[Opening INPUT RECORDS section]

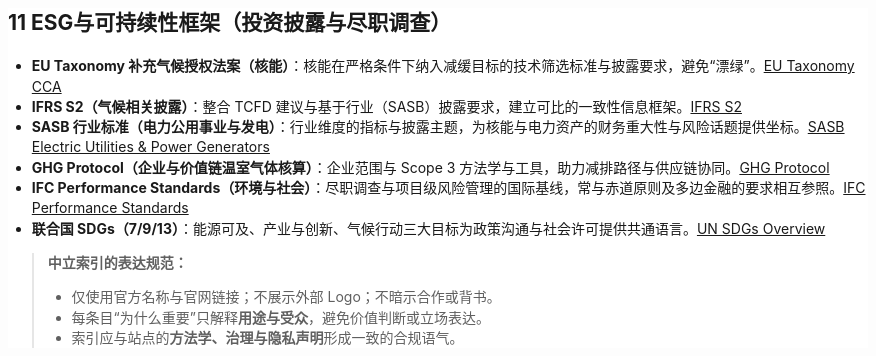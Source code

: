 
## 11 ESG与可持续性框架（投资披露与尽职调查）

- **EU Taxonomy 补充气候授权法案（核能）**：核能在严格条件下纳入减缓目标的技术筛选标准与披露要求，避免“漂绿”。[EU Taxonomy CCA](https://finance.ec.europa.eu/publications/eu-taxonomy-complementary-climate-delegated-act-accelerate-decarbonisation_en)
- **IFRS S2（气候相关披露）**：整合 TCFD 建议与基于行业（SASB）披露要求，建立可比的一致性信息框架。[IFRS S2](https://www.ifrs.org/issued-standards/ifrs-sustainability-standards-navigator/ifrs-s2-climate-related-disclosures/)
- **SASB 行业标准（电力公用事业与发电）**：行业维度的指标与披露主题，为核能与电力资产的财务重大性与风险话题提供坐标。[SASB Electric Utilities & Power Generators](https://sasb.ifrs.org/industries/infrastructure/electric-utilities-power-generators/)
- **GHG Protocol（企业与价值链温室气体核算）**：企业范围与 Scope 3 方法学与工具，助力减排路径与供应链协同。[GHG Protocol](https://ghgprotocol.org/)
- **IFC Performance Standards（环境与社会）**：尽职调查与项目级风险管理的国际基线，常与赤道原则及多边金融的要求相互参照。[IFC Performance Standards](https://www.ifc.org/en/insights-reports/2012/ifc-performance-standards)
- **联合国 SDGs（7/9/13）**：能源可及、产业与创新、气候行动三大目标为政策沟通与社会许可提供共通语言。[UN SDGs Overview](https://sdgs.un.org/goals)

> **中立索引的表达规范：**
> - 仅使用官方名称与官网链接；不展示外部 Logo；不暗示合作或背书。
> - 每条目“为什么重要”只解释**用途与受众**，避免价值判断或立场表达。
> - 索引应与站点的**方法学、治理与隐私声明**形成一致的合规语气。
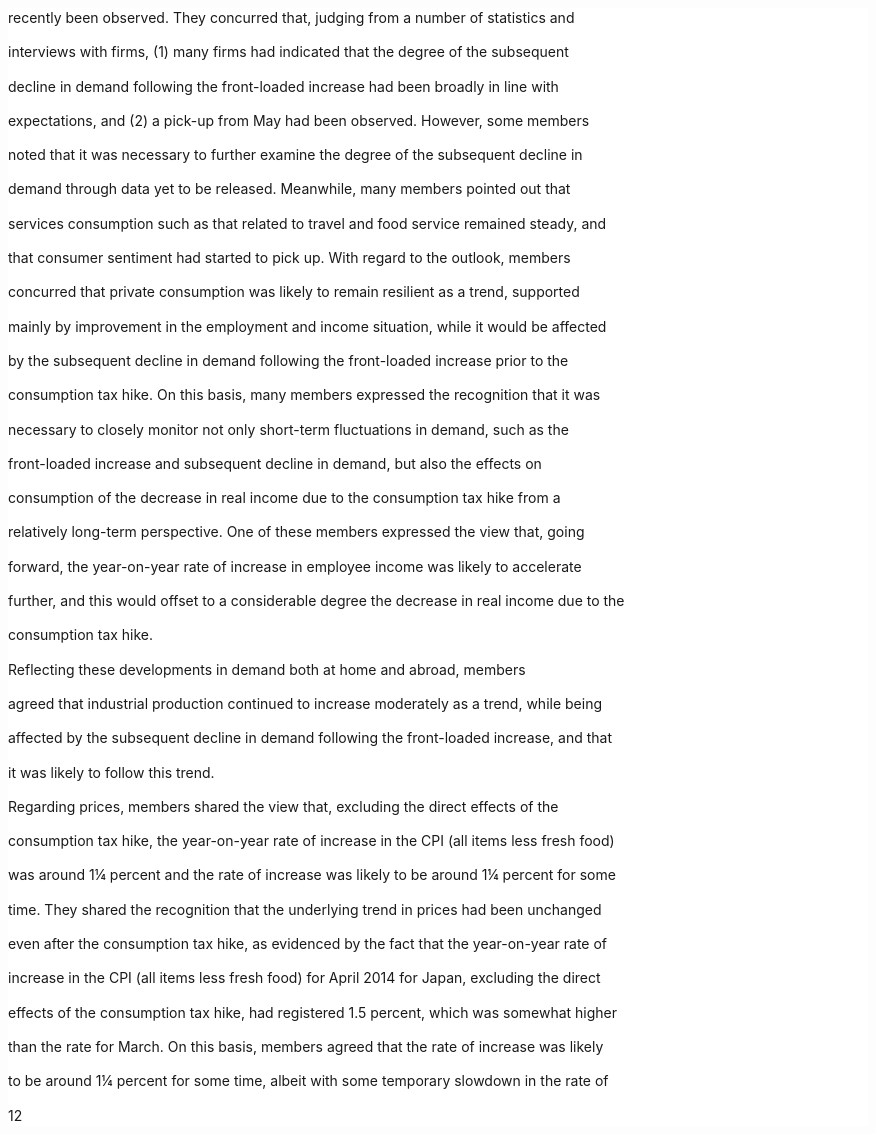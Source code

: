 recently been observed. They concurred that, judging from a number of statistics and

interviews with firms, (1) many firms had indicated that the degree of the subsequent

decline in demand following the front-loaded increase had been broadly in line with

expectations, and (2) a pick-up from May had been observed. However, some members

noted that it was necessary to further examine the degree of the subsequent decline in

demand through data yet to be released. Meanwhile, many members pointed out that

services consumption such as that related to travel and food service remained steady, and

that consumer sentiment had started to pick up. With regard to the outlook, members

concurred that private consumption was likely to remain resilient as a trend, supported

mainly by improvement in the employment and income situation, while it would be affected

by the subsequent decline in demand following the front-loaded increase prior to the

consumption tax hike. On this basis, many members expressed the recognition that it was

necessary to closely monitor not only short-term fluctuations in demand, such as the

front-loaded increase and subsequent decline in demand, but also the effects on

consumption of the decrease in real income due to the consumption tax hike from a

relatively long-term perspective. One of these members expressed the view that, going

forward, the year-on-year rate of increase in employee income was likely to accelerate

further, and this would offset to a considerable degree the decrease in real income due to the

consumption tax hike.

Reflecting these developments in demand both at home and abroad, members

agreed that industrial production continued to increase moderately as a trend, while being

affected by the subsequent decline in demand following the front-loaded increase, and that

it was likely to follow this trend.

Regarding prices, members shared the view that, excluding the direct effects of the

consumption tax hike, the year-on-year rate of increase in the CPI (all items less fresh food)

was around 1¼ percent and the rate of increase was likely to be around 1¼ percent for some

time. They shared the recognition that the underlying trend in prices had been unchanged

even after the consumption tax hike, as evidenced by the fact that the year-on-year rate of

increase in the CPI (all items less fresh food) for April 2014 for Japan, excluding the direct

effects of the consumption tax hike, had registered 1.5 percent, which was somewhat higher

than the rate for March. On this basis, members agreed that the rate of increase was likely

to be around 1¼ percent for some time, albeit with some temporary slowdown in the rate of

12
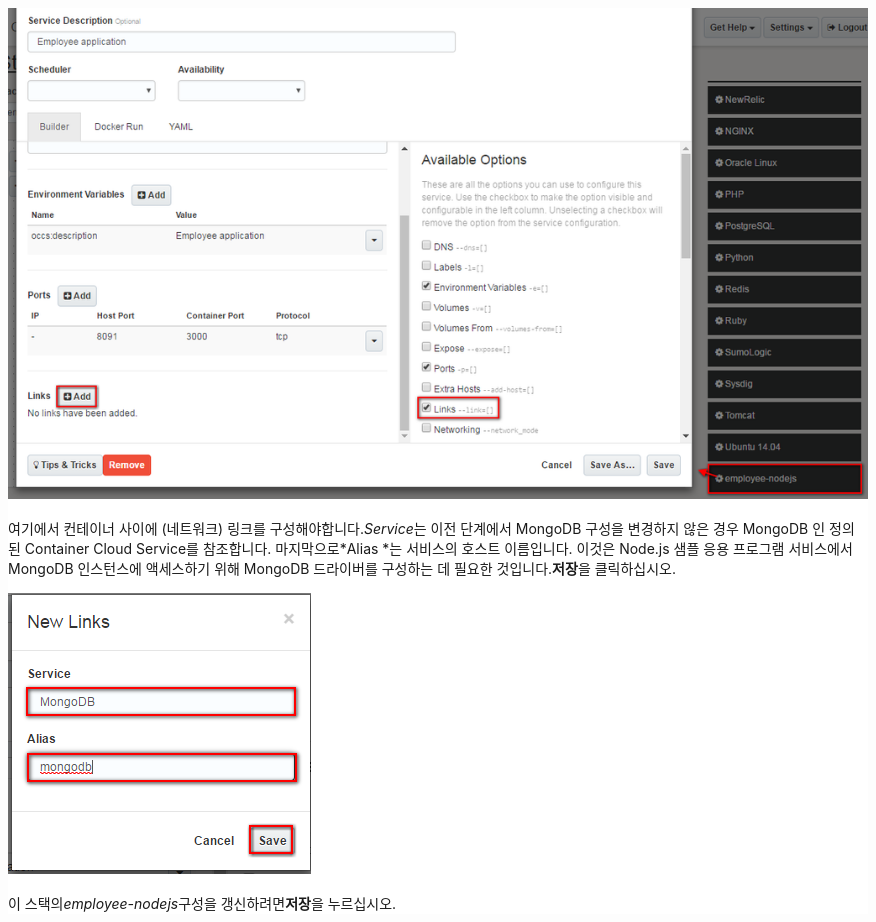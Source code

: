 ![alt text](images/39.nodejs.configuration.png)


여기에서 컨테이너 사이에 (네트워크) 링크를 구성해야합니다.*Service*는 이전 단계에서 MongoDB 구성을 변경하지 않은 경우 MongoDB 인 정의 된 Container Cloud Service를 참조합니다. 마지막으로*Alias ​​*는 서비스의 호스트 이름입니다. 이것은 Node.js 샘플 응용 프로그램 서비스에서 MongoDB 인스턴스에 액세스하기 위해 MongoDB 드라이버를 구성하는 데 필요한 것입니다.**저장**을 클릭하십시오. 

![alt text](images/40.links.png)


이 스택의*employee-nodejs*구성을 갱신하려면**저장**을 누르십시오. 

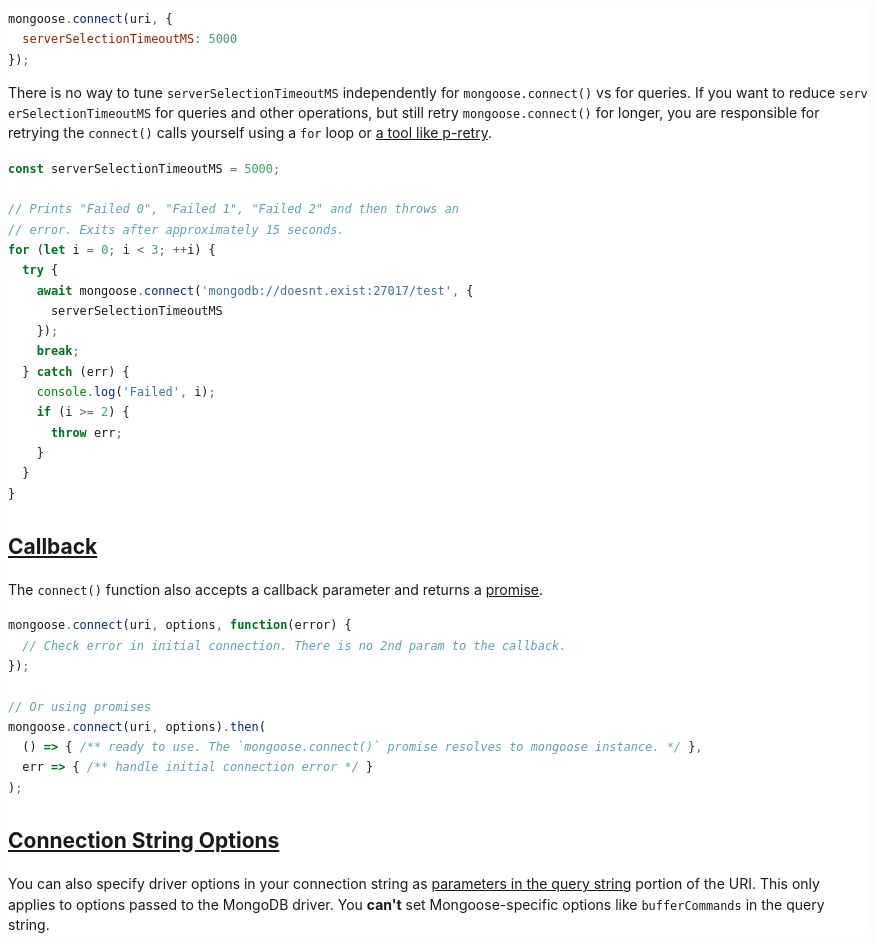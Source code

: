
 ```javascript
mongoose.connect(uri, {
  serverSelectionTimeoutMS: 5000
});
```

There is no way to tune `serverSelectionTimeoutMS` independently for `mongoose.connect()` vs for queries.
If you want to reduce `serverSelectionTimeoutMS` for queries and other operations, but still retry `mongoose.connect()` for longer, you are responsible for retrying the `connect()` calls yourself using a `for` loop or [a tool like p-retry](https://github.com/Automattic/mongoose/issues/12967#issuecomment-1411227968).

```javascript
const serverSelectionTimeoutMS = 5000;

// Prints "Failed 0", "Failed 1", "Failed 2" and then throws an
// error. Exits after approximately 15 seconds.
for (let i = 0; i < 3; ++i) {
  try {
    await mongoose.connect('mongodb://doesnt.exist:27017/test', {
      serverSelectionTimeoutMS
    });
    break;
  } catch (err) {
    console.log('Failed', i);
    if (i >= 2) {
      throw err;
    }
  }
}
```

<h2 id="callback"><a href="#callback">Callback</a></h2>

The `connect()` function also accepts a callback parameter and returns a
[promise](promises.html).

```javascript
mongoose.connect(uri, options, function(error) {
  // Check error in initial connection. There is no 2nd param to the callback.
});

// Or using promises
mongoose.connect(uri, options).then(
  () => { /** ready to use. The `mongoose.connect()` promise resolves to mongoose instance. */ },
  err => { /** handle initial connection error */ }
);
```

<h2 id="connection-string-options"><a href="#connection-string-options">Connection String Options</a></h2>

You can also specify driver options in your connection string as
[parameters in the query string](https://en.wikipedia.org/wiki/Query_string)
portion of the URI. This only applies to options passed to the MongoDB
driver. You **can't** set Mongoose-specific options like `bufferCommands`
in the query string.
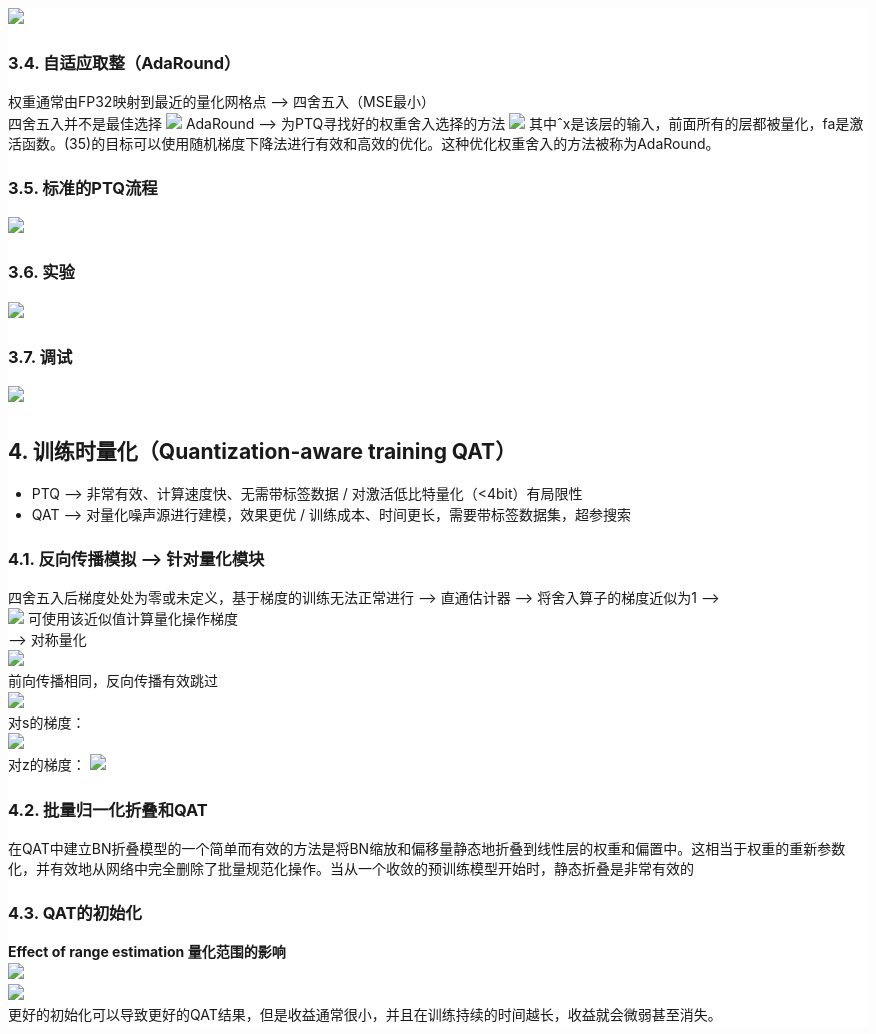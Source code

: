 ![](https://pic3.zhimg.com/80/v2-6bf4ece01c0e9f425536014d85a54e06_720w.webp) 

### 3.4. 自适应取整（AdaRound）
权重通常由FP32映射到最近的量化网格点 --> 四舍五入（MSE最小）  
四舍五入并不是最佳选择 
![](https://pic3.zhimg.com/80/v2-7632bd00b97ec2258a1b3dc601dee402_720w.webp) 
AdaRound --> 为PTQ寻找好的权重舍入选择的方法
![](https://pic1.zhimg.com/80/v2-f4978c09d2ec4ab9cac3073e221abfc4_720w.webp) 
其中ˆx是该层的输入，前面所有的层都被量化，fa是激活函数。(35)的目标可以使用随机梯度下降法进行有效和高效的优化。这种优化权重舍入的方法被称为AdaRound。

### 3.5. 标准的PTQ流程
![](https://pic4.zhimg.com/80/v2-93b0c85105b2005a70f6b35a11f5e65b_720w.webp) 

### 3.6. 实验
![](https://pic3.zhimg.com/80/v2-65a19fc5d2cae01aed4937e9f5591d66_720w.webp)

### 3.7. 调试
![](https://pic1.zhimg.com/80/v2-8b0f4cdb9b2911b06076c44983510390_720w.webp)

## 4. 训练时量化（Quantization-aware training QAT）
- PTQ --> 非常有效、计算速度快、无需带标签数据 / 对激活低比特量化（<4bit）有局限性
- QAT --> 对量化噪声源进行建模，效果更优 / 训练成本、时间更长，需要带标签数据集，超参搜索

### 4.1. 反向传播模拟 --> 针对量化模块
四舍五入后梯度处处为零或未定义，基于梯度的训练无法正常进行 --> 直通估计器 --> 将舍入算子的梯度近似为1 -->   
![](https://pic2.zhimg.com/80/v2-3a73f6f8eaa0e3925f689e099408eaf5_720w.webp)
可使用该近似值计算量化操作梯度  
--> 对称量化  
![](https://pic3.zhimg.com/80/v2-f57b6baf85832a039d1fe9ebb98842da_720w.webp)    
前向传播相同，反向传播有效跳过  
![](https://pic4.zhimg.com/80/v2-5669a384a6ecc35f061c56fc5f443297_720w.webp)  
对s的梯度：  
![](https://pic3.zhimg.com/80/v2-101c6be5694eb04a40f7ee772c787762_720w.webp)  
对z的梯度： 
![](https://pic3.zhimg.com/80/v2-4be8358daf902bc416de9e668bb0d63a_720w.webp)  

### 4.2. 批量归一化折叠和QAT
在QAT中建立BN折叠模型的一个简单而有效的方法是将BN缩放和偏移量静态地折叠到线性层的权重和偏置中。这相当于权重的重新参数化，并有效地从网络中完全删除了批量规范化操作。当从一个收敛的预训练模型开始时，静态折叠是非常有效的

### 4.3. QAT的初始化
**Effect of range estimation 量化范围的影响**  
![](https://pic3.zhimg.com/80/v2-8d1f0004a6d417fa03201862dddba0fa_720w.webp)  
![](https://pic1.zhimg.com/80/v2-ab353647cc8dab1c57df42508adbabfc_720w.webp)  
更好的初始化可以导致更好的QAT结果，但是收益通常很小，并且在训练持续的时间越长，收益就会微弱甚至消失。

[Closing INPUT RECORDS section]

§ ACTIVITY
Look over the records above and copy each line that includes the string "queries".

§ ANSWER FOR THE TASK
There is no way to tune `serverSelectionTimeoutMS` independently for `mongoose.connect()` vs for queries.
If you want to reduce `serverSelectionTimeoutMS` for queries and other operations, but still retry `mongoose.connect()` for longer, you are responsible for retrying the `connect()` calls yourself using a `for` loop or [a tool like p-retry](https://github.com/Automattic/mongoose/issues/12967#issuecomment-1411227968).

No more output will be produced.